- **Assigned task**
Return every line in the entries below where the word "hypertarget" shows up.

Collected data:
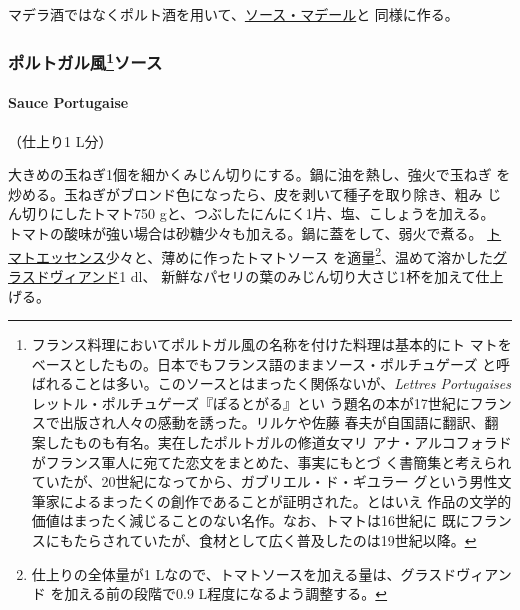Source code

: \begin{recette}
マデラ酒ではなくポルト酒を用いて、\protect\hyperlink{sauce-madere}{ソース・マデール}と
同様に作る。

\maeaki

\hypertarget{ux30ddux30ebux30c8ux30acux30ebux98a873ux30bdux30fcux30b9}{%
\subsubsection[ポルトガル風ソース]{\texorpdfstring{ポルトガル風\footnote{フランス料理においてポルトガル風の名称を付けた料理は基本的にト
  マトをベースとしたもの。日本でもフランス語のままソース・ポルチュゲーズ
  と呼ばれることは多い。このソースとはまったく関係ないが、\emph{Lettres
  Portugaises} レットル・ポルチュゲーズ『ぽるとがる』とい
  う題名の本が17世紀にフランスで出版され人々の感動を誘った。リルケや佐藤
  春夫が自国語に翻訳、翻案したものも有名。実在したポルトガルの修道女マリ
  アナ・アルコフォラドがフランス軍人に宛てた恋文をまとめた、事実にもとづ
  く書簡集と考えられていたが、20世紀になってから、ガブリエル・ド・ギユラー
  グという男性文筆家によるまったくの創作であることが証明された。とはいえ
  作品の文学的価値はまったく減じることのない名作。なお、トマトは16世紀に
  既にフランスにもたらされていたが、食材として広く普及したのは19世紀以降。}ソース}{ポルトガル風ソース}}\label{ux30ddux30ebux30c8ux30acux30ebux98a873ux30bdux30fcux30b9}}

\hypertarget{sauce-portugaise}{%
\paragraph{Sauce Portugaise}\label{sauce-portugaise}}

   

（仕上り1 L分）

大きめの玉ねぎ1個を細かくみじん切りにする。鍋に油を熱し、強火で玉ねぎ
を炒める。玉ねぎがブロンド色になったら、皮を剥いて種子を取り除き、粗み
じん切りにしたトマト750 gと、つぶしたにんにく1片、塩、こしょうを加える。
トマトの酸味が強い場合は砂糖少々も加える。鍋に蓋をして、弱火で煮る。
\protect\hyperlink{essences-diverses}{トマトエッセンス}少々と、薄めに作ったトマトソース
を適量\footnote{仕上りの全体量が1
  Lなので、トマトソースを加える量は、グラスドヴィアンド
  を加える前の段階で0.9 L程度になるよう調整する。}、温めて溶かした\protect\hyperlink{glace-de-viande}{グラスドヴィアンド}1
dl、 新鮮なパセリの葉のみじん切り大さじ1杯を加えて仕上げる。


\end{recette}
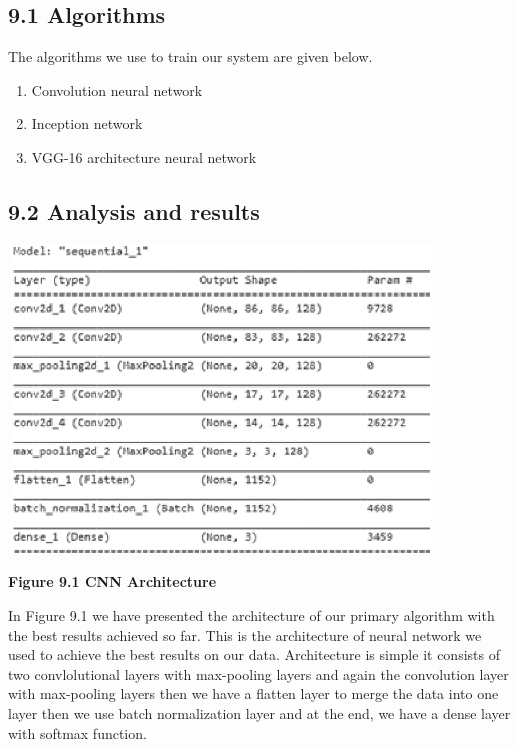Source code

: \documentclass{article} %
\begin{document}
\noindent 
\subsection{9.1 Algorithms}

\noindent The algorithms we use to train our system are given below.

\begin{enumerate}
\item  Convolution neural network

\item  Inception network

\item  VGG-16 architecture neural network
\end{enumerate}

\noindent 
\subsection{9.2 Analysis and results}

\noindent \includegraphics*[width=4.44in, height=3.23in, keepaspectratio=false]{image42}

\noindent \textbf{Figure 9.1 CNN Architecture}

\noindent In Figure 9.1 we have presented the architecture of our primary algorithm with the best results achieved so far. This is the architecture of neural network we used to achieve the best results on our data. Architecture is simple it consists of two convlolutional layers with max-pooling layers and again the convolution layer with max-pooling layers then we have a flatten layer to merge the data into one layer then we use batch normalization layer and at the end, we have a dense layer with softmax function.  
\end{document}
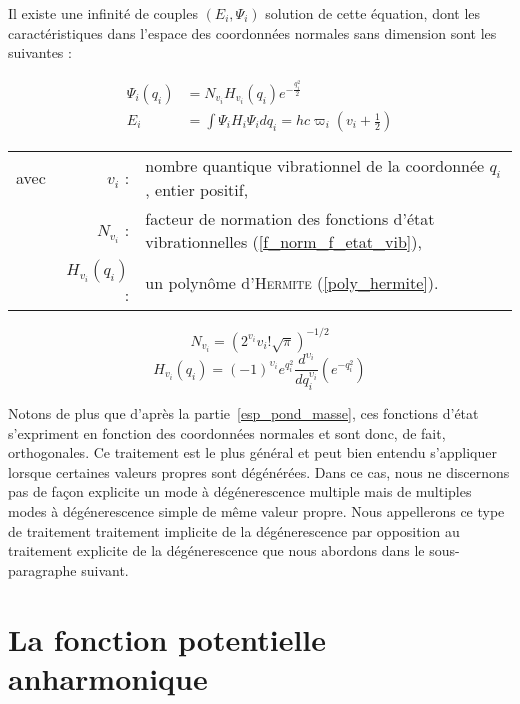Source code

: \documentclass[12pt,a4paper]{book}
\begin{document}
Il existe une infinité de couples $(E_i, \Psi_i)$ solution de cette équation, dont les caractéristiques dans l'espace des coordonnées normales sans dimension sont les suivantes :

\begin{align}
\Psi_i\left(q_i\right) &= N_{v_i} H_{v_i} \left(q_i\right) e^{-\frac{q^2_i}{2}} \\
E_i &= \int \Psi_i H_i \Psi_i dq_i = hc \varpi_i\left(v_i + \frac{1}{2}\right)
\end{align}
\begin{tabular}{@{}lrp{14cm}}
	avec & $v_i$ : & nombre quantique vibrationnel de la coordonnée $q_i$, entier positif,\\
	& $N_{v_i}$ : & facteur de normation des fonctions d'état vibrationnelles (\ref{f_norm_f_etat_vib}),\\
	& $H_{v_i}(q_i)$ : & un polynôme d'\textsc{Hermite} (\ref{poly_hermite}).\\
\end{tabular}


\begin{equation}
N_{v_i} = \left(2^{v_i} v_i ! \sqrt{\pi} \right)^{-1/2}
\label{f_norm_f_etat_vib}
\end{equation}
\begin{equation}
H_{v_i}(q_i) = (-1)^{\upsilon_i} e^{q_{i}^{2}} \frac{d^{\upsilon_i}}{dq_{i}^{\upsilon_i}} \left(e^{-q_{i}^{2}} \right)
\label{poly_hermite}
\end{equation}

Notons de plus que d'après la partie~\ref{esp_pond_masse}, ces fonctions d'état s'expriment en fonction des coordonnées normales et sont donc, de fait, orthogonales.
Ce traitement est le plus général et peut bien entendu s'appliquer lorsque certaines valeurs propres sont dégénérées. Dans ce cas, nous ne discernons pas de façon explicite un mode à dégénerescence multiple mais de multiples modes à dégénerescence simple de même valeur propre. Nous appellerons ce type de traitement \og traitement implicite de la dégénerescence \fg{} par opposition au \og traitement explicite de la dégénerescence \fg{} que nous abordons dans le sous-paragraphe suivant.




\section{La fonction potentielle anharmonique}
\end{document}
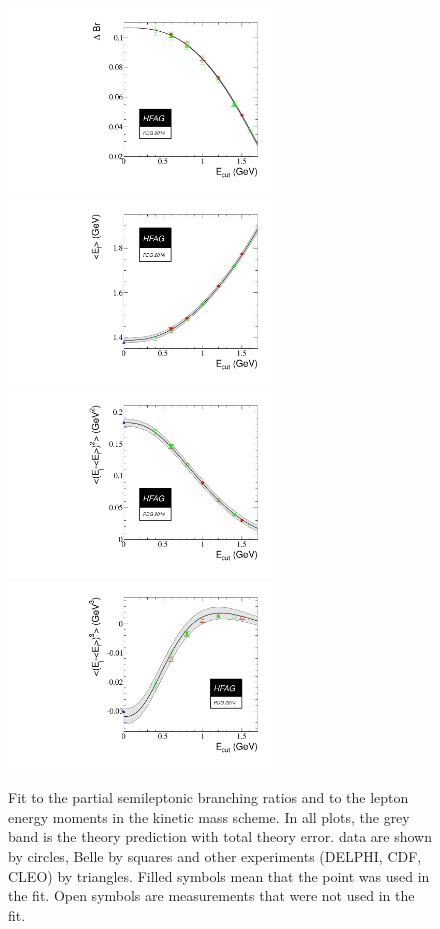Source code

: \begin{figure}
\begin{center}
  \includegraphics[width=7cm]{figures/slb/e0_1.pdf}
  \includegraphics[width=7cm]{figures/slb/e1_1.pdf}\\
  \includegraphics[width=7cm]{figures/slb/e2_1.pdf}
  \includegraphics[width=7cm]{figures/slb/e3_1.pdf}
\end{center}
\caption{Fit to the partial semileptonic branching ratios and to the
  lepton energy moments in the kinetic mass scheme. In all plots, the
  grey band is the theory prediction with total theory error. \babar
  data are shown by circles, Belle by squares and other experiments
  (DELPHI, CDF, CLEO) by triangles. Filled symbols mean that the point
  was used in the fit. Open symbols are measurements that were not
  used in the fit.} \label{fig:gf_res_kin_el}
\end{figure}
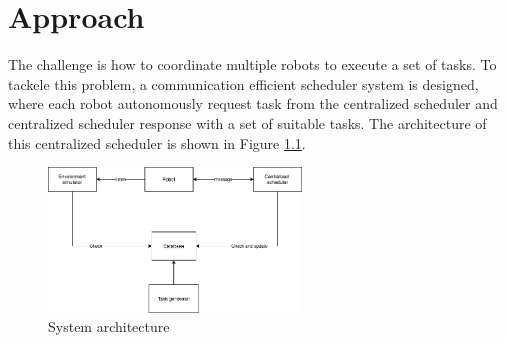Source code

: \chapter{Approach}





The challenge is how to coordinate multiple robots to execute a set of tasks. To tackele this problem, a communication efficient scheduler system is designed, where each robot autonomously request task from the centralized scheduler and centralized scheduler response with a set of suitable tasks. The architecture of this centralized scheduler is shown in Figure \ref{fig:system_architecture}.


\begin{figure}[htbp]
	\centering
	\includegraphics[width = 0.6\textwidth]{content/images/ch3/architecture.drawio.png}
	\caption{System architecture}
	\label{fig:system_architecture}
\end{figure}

- **Expected answer**
\hypertarget{ux30ddux30ebux30c8ux30acux30ebux98a873ux30bdux30fcux30b9}{%
\hypertarget{sauce-portugaise}{%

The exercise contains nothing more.